As a LEED Accredited Professional for six years and a Green Globes Professional since December, I have noted similarities and differences between the two systems.
Recently, the leading green-building rating systems have been in the news: The Green Building Initiative (GBI) launched a new version of Green Globes for New Construction, U.S. Green Building Council (USGBC) members overwhelmingly approved LEED v4, and the ENERGY STAR program released an upgraded Portfolio Manager tool, important to both Green Globes and LEED.
GBI has been offering free training on the new Green Globes for New Construction as part of its Green Globes Professionals (GGP) certification program, and the USGBC has said it will have updated reference guides, courses, and exams ready when it introduces LEED v4 at Greenbuild in November.
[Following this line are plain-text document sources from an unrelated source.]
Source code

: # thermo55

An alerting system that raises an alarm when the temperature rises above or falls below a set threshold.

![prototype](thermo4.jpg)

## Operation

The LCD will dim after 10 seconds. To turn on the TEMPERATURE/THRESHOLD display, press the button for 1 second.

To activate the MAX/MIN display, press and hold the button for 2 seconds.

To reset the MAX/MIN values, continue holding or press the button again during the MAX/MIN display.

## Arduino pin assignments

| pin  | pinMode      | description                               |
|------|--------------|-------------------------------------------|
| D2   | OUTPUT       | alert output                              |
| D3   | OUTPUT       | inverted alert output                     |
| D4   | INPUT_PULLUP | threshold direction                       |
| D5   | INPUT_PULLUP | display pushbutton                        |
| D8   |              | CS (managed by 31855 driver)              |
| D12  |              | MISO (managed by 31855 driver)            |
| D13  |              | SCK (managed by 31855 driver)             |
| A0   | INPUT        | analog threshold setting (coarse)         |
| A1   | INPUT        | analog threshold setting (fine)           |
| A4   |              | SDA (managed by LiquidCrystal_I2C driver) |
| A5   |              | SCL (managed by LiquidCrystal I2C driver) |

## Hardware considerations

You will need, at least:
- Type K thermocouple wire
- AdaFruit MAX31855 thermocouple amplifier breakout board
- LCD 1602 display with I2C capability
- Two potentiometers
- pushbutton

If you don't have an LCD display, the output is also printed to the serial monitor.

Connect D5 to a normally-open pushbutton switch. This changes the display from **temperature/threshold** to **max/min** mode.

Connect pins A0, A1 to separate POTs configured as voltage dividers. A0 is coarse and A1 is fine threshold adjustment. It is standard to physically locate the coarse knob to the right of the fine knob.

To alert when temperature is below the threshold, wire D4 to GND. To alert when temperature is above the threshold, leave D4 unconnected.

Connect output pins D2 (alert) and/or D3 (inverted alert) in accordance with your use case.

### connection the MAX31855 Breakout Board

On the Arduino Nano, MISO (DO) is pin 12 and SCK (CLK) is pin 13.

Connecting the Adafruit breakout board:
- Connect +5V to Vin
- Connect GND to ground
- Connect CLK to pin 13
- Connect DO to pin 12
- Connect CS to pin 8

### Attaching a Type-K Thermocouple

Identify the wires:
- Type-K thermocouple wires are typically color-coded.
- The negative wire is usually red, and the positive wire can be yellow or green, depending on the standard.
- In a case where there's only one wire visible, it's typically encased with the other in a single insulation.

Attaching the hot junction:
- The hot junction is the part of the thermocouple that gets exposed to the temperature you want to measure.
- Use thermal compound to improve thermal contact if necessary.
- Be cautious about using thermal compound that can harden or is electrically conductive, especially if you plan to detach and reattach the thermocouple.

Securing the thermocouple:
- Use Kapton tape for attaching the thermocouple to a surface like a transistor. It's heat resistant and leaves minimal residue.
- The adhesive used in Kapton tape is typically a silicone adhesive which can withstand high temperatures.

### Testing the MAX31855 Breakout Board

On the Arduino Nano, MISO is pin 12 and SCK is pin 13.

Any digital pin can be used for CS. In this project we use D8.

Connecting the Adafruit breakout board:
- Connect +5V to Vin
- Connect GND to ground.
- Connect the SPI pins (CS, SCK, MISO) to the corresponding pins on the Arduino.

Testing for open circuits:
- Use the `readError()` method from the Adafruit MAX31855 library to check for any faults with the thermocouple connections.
Green Globes for New Construction has an increased focus on energy, with four paths available for energy performance; materials and resources; and life-cycle assessment. Also, it permits certain third-party assessments/certifications and is fully compliant with the federal government’s Guiding Principles for New Construction and Major Renovations.
LEED v4 sets significantly higher standards than previous versions of LEED and introduces several new requirements, including disclosure of the constitution of building products. According to the USGBC, the transition to LEED v4 will be gradual, with registering under LEED 2009 remaining an option until June 1, 2015.
As a practicing LEED Accredited Professional for six years and a GGP since December, I have noted similarities and differences between the two systems. For example, while both use online tools, Green Globes is interactive, while LEED requires data uploading and waiting for results. And while both require a minimum number of points, LEED has prerequisites, while Green Globes does not. Additionally, Green Globes allows non-applicable categories to be excluded from the total point count, eliminating the expensive “point chasing” that has been associated with LEED projects.
Perhaps the most significant difference concerns time and cost to achieve certification, both of which can be substantially less for Green Globes. In Turner Construction Co.’s 2012 Green Building Market Barometer, a survey of industry executives on green-building issues, cost and time were cited as the primary reasons for not seeking LEED certification.
I find the most important advantage of Green Globes to be its on-site assessment process, through which an independent assessor visits a site and meets with the owner and consultant to review a project. With LEED, anonymous teams engaged by the Green Building Certification Institute review submissions and provide comments, which can vary in consistency and quality by team. Meanwhile, having to provide allowances in LEED consultants’ fees for appeals and interpretations inflates the total cost to the owner without adding value to the process.
This is not to say LEED does not have its advantages. LEED is the most recognized and most implemented green-building program in the world. And it arguably has been the most influential advocate for sustainability in the built environment.
So, then, let’s agree that, like everything else in our industry, there is no one-size-fits-all solution. Each project should be evaluated based on its own goals and objectives, and the most beneficial outcome to the owner should be the deciding factor in selecting which green label to pursue.